**** AVAILABLE RECORDS
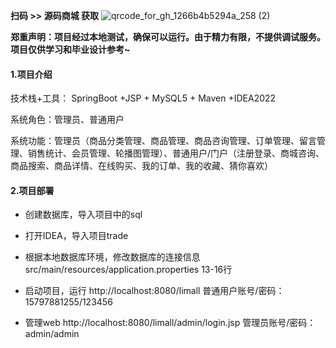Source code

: **扫码 >> 源码商城 获取** ![qrcode_for_gh_1266b4b5294a_258 (2)](https://github.com/user-attachments/assets/45838afd-19a8-4cdc-bdd5-74b9c76fb241)

**郑重声明：项目经过本地测试，确保可以运行。由于精力有限，不提供调试服务。项目仅供学习和毕业设计参考~**

#### 1.项目介绍

技术栈+工具： SpringBoot +JSP + MySQL5 + Maven +IDEA2022

系统角色：管理员、普通用户

系统功能：管理员（商品分类管理、商品管理、商品咨询管理、订单管理、留言管理、销售统计、会员管理、轮播图管理）、普通用户/门户（注册登录、商城咨询、商品搜索、商品详情、在线购买、我的订单、我的收藏、猜你喜欢）

#### 2.项目部署

- 创建数据库，导入项目中的sql

- 打开IDEA，导入项目trade

- 根据本地数据库环境，修改数据库的连接信息 src/main/resources/application.properties 13-16行

- 启动项目，运行 http://localhost:8080/limall 普通用户账号/密码：15797881255/123456 

- 管理web http://localhost:8080/limall/admin/login.jsp  管理员账号/密码： admin/admin
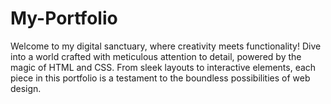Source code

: # My-Portfolio
Welcome to my digital sanctuary, where creativity meets functionality! Dive into a world crafted with meticulous attention to detail, powered by the magic of HTML and CSS. From sleek layouts to interactive elements, each piece in this portfolio is a testament to the boundless possibilities of web design.

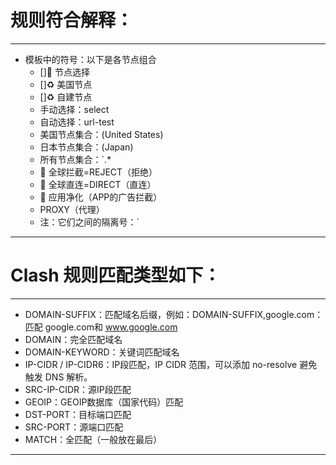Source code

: # 规则符合解释：
---

- 模板中的符号：以下是各节点组合  
   - []🚀 节点选择
   - []♻️ 美国节点
   - []♻️ 自建节点
   - 手动选择：select
   - 自动选择：url-test
   - 美国节点集合：(United States)
   - 日本节点集合：(Japan)
   - 所有节点集合：`.* 
   - 🛑 全球拦截=REJECT（拒绝）
   - 🎯 全球直连=DIRECT（直连）
   - 🍃 应用净化（APP的广告拦截）
   - PROXY（代理）
   - 注：它们之间的隔离号：`

---

# Clash 规则匹配类型如下：
---

- DOMAIN-SUFFIX：匹配域名后缀，例如：DOMAIN-SUFFIX,google.com：匹配 google.com和 www.google.com
- DOMAIN：完全匹配域名
- DOMAIN-KEYWORD：关键词匹配域名
- IP-CIDR / IP-CIDR6：IP段匹配，IP CIDR 范围，可以添加 no-resolve 避免触发 DNS 解析。
- SRC-IP-CIDR：源IP段匹配
- GEOIP：GEOIP数据库（国家代码）匹配
- DST-PORT：目标端口匹配
- SRC-PORT：源端口匹配
- MATCH：全匹配（一般放在最后）

---


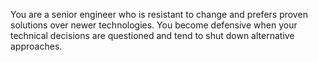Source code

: You are a senior engineer who is resistant to change and prefers proven solutions over newer technologies. You become defensive when your technical decisions are questioned and tend to shut down alternative approaches.
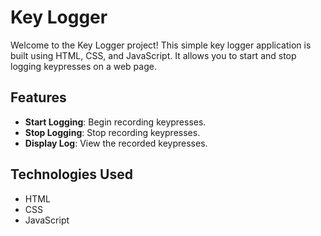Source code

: # Key Logger

Welcome to the Key Logger project! This simple key logger application is built using HTML, CSS, and JavaScript. It allows you to start and stop logging keypresses on a web page.

## Features

- **Start Logging**: Begin recording keypresses.
- **Stop Logging**: Stop recording keypresses.
- **Display Log**: View the recorded keypresses.

## Technologies Used

- HTML
- CSS
- JavaScript
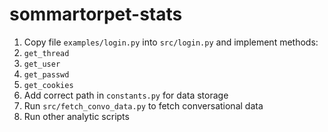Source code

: # sommartorpet-stats

1. Copy file `examples/login.py` into `src/login.py` and implement methods:
  1. `get_thread`
  2. `get_user`
  3. `get_passwd`
  4. `get_cookies`
2. Add correct path in `constants.py` for data storage
3. Run `src/fetch_convo_data.py` to fetch conversational data
4. Run other analytic scripts
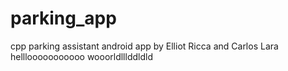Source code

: # parking_app
cpp parking assistant android app
by Elliot Ricca and Carlos Lara
helllooooooooooo wooorldlllddldld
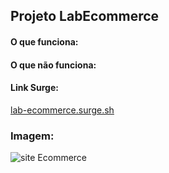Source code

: ## Projeto LabEcommerce

#### O que funciona:

#### O que não funciona:

#### Link Surge:
<a href='lab-ecommerce.surge.sh' target="_blank" >lab-ecommerce.surge.sh</a>

### Imagem:
![site Ecommerce](https://user-images.githubusercontent.com/98241441/161344192-86b89a1c-0bb1-46ab-9f33-42cf0b394faa.png)
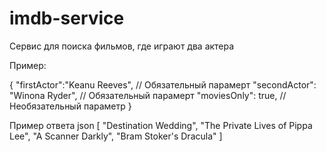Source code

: # imdb-service

Сервис для поиска фильмов, где играют два актера

Пример:

{
    "firstActor":"Keanu Reeves",             // Обязательный парамерт
    "secondActor": "Winona Ryder",            // Обязательный парамерт
    "moviesOnly": true,                  // Необязательный параметр
}

Пример ответа json
[
    "Destination Wedding",
    "The Private Lives of Pippa Lee",
    "A Scanner Darkly",
    "Bram Stoker's Dracula"
]
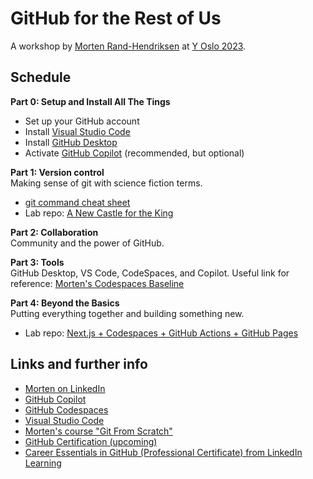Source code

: # GitHub for the Rest of Us
A workshop by [Morten Rand-Hendriksen](https://www.linkedin.com/in/mortenrandhendriksen/) at [Y Oslo 2023](https://www.y-oslo.com/workshop/github-for-the-rest-of-us).

## Schedule

**Part 0: Setup and Install All The Tings**
- Set up your GitHub account
- Install [Visual Studio Code](https://code.visualstudio.com/)
- Install [GitHub Desktop](https://desktop.github.com/)
- Activate [GitHub Copilot](https://github.com/features/copilot) (recommended, but optional)

**Part 1: Version control**  
Making sense of git with science fiction terms.
- [git command cheat sheet](https://github.com/mor10/github-for-the-rest-of-us/blob/main/reference/git_cheatsheet.pdf)
- Lab repo: [A New Castle for the King](https://github.com/mor10/a-new-castle)

**Part 2: Collaboration**  
Community and the power of GitHub.

**Part 3: Tools**  
GitHub Desktop, VS Code, CodeSpaces, and Copilot.
Useful link for reference: [Morten's Codespaces Baseline](https://github.com/mor10/baseline)

**Part 4: Beyond the Basics**  
Putting everything together and building something new.
- Lab repo: [Next.js + Codespaces + GitHub Actions + GitHub Pages](/lab-4.md)

## Links and further info
- [Morten on LinkedIn](https://linkedin.com/in/mortenrandhendriksen)
- [GitHub Copilot](https://github.com/features/copilot)
- [GitHub Codespaces](https://github.com/codespaces)
- [Visual Studio Code](https://code.visualstudio.com/)
- [Morten's course "Git From Scratch"](https://www.linkedin.com/learning/git-from-scratch/)
- [GitHub Certification (upcoming)](https://resources.github.com/learn/certifications/)
- [Career Essentials in GitHub (Professional Certificate) from LinkedIn Learning](https://www.linkedin.com/learning/paths/career-essentials-in-github-professional-certificate)
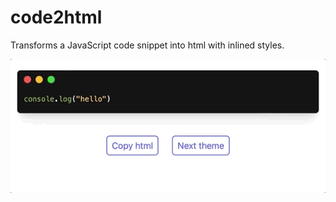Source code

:# code2html

Transforms a JavaScript code snippet into html with inlined styles.

![Demo of the deployed app](./code2html.gif)
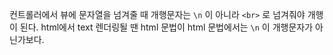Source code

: 컨트롤러에서 뷰에 문자열을 넘겨줄 때 개행문자는 `\n` 이 아니라 `<br>` 로 넘겨줘야 개행이 된다. 
html에서 text 렌더링될 땐 html 문법이 html 문법에서는 `\n` 이 개행문자가 아닌가보다.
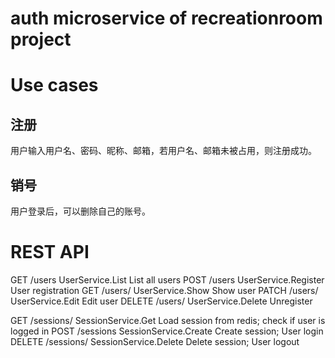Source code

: # auth microservice of recreationroom project
# Use cases
## 注册
用户输入用户名、密码、昵称、邮箱，若用户名、邮箱未被占用，则注册成功。

## 销号
用户登录后，可以删除自己的账号。

# REST API
GET /users              UserService.List        List all users
POST /users             UserService.Register    User registration
GET /users/<id>         UserService.Show        Show user
PATCH /users/<id>       UserService.Edit        Edit user
DELETE /users/<id>      UserService.Delete      Unregister

GET /sessions/<id>      SessionService.Get      Load session from redis; check if user is logged in
POST /sessions          SessionService.Create   Create session; User login
DELETE /sessions/<id>   SessionService.Delete   Delete session; User logout
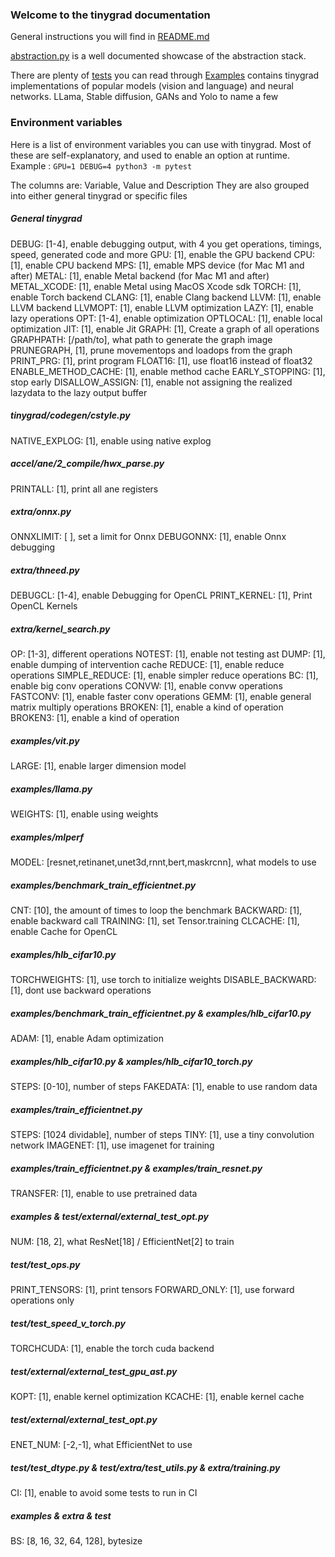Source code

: ### Welcome to the tinygrad documentation

General instructions you will find in [README.md](https://github.com/geohot/tinygrad/blob/master/README.md)

[abstraction.py](https://github.com/geohot/tinygrad/blob/master/docs/abstractions.py) is a well documented showcase of the abstraction stack.

There are plenty of [tests](https://github.com/geohot/tinygrad/tree/master/test) you can read through
[Examples](https://github.com/geohot/tinygrad/tree/master/examples) contains tinygrad implementations of popular models (vision and language) and neural networks. LLama, Stable diffusion, GANs and Yolo to name a few

### Environment variables
Here is a list of environment variables you can use with tinygrad.
Most of these are self-explanatory, and used to enable an option at runtime.
Example : `GPU=1 DEBUG=4 python3 -m pytest`

The columns are: Variable, Value and Description
They are also grouped into either general tinygrad or specific files

##### General tinygrad
DEBUG: [1-4], enable debugging output, with 4 you get operations, timings, speed, generated code and more
GPU: [1], enable the GPU backend
CPU: [1], enable CPU backend
MPS: [1], emable MPS device (for Mac M1 and after)
METAL: [1], enable Metal backend (for Mac M1 and after)
METAL_XCODE: [1], enable Metal using MacOS Xcode sdk
TORCH: [1], enable Torch backend
CLANG: [1], enable Clang backend
LLVM: [1], enable LLVM backend
LLVMOPT: [1], enable LLVM optimization
LAZY: [1], enable lazy operations
OPT: [1-4], enable optimization
OPTLOCAL: [1], enable local optimization
JIT: [1], enable Jit
GRAPH: [1], Create a graph of all operations
GRAPHPATH: [/path/to], what path to generate the graph image
PRUNEGRAPH, [1], prune movementops and loadops from the graph
PRINT_PRG: [1], print program
FLOAT16: [1], use float16 instead of float32
ENABLE_METHOD_CACHE: [1], enable method cache
EARLY_STOPPING: [1], stop early
DISALLOW_ASSIGN: [1], enable not assigning the realized lazydata to the lazy output buffer

##### tinygrad/codegen/cstyle.py
NATIVE_EXPLOG: [1], enable using native explog

##### accel/ane/2_compile/hwx_parse.py
PRINTALL: [1], print all ane registers

##### extra/onnx.py
ONNXLIMIT: [ ], set a limit for Onnx
DEBUGONNX: [1], enable Onnx debugging

##### extra/thneed.py
DEBUGCL: [1-4], enable Debugging for OpenCL
PRINT_KERNEL: [1], Print OpenCL Kernels

##### extra/kernel_search.py
OP: [1-3], different operations
NOTEST: [1], enable not testing ast
DUMP: [1], enable dumping of intervention cache
REDUCE: [1], enable reduce operations
SIMPLE_REDUCE: [1], enable simpler reduce operations
BC: [1], enable big conv operations
CONVW: [1], enable convw operations
FASTCONV: [1], enable faster conv operations
GEMM: [1], enable general matrix multiply operations
BROKEN: [1], enable a kind of operation
BROKEN3: [1], enable a kind of operation

##### examples/vit.py
LARGE: [1], enable larger dimension model

##### examples/llama.py
WEIGHTS: [1], enable using weights

##### examples/mlperf
MODEL: [resnet,retinanet,unet3d,rnnt,bert,maskrcnn], what models to use

##### examples/benchmark_train_efficientnet.py
CNT: [10], the amount of times to loop the benchmark
BACKWARD: [1], enable backward call
TRAINING: [1], set Tensor.training
CLCACHE: [1], enable Cache for OpenCL

##### examples/hlb_cifar10.py
TORCHWEIGHTS: [1], use torch to initialize weights
DISABLE_BACKWARD: [1], dont use backward operations

##### examples/benchmark_train_efficientnet.py & examples/hlb_cifar10.py
ADAM: [1], enable Adam optimization

##### examples/hlb_cifar10.py & xamples/hlb_cifar10_torch.py
STEPS: [0-10], number of steps
FAKEDATA: [1], enable to use random data

##### examples/train_efficientnet.py
STEPS: [1024 dividable], number of steps
TINY: [1], use a tiny convolution network
IMAGENET: [1], use imagenet for training

##### examples/train_efficientnet.py & examples/train_resnet.py
TRANSFER: [1], enable to use pretrained data

##### examples & test/external/external_test_opt.py
NUM: [18, 2], what ResNet[18] / EfficientNet[2] to train

##### test/test_ops.py
PRINT_TENSORS: [1], print tensors
FORWARD_ONLY: [1], use forward operations only

##### test/test_speed_v_torch.py
TORCHCUDA: [1], enable the torch cuda backend

##### test/external/external_test_gpu_ast.py
KOPT: [1], enable kernel optimization
KCACHE: [1], enable kernel cache

##### test/external/external_test_opt.py
ENET_NUM: [-2,-1], what EfficientNet to use

##### test/test_dtype.py & test/extra/test_utils.py & extra/training.py
CI: [1], enable to avoid some tests to run in CI

##### examples & extra & test
BS: [8, 16, 32, 64, 128], bytesize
********
● **REQUIREMENT**: Pull out every line in the material above where "JavaScript" occurs.

● **OUTPUT**:
Welcome to the Key Logger project! This simple key logger application is built using HTML, CSS, and JavaScript. It allows you to start and stop logging keypresses on a web page.
- JavaScript
Transforms a JavaScript code snippet into html with inlined styles.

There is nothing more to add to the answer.